See these photographs of Petroecuador’s operations in Ecuador:

petroecuadoroperations1petroecuadoroperations3

 

There is no question that the people of the Oriente region of Ecuador face a series of challenges regarding health in their communities.  However, they are being deceived by the trial lawyers and activists who have brought this lawsuit.

The major health concerns in the Oriente region are not the result of oil operations, but are related to a lack of water treatment infrastructure, a lack of sufficient sanitation infrastructure and inadequate access to medical care.  (Read about Texaco Petroleum’s past operations and questions of health.)

Drinking water samples taken during court-ordered inspections of sites remediated by Texaco Petroleum found high levels of bacterial contamination from human or animal waste in 90 percent of the samples, indicating widespread microbial contamination of the water sources.

While the samples contained a high level of microbial contamination, results showed little evidence of contamination from oil. Court-ordered inspections found that 98 percent of surface water and 99 percent of drinking water samples meet international drinking water standards for petroleum hydrocarbons.  Those few samples indicating petroleum-related impacts were from areas where Petroecuador’s poor operations had resulted in contamination.

In addition, sworn declarations filed in April 2013 by environmental consultants from Boulder, Colo.-based Stratus Consulting testify that the plaintiffs’ lawyers not only contrived to falsify environmental damages claims, but that “Stratus is not aware of any scientific evidence that people in the former concession area are drinking water contaminated with petroleum” and that “at no time while working on the Ecuador Project did I see any data supporting a finding of groundwater contamination from TexPet operations…”

The Government of Ecuador has not fulfilled its obligation to remediate the environmental impacts that it has caused, much less to modernize or even maintain its facilities to mitigate further impact.  Nor has the government provided any sewage treatment in the region with raw sewage being discharged directly into streams and rivers used for bathing and drinking water by the local communities.  As a result, many rural residents do not have access to potable water.

The judicial system in Ecuador is not fair and is far from independent.

Since assuming office in January 2007, President Correa has consolidated his power over all of Ecuador, including its political, financial, and media institutions:

Correa consolidated political power when the Constituent Assembly, which is dominated by his political party, Alianza PAIS, drafted a new constitution, dissolved the National Congress and announced that its decisions were superior to any other ruling by the judicial system.

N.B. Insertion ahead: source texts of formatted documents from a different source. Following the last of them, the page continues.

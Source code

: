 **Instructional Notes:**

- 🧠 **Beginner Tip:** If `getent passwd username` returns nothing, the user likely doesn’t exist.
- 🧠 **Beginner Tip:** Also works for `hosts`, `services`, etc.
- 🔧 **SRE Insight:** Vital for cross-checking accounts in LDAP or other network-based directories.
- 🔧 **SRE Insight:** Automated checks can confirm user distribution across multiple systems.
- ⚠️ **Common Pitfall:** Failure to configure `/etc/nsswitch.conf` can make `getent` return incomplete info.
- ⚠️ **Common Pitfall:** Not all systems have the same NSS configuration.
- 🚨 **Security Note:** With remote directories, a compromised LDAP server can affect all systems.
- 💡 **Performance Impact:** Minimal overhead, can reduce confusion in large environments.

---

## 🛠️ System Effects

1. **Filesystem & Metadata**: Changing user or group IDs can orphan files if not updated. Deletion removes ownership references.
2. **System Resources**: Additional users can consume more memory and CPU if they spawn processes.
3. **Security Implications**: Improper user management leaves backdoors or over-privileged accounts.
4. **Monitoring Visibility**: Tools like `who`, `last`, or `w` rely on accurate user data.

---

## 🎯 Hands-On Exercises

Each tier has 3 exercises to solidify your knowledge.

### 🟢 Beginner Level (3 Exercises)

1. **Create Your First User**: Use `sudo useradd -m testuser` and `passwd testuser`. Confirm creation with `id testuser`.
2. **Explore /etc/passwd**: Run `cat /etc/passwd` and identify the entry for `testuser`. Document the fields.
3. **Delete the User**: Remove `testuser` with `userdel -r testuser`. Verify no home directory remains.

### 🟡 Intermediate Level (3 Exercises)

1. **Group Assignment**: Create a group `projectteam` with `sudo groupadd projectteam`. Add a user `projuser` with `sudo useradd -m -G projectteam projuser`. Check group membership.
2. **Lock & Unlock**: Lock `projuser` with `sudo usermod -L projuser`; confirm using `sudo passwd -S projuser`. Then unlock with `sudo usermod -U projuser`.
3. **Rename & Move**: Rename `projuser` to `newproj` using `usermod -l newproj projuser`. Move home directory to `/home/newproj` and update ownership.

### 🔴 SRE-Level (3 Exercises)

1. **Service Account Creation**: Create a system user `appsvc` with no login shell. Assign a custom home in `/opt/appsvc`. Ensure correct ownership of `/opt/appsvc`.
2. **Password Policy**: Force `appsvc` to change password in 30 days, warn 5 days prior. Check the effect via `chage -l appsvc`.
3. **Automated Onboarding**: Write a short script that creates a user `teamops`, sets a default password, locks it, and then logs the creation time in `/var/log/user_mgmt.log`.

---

He threatened that “[j]udges and tribunals that process any action contrary to the decisions of the Constituent Assembly shall be dismissed from their post and subject to corresponding prosecution” and has since made clear that this threat extends to judges that rule against state interests.

Correa claims that the “Executive Branch [can] exert pressure on the Judicial Branch to get the courts to “respond to the needs of the country” and that, as President, he “is not only the leader of the Executive Branch [but] of the entire State and the State is made up of the Executive, the Legislative, and the Judicial branches.”

Correa has also cancelled foreign corporations’ contracts and seized their assets while simultaneously foreclosing their possibilities for a fair resolution of the disputes by rejecting the jurisdiction of international arbitral tribunals and refusing to comply with their orders. He has also taken steps to control the media, which Correa considers “a corrupt instrument of the oligarchy” and the main “enemy of change,” including threatening to revoke hundreds of radio and television licenses because of alleged “irregularities.”

There is evidence going back to previous administrations that the lawyers representing the Lago Agrio plaintiffs and the Government of Ecuador are working together to ensure a verdict against Chevron in the Lago Agrio lawsuit. The Correa Administration has maintained and furthered this arrangement, converting the lawsuit against Chevron from a legal matter to a political cause.

The Government of Ecuador could benefit greatly from a decision against Chevron, which would absolve it of its own remediation obligations and result in the transfer of an enormous amount of money to Ecuador (the proposed $27 billion judgment would represent half of Ecuador’s GDP). Politically, the Lago Agrio case diverts attention and responsibility for environmental conditions away from Petroecuador and allows Correa to blame all social ills in the Oriente on Chevron.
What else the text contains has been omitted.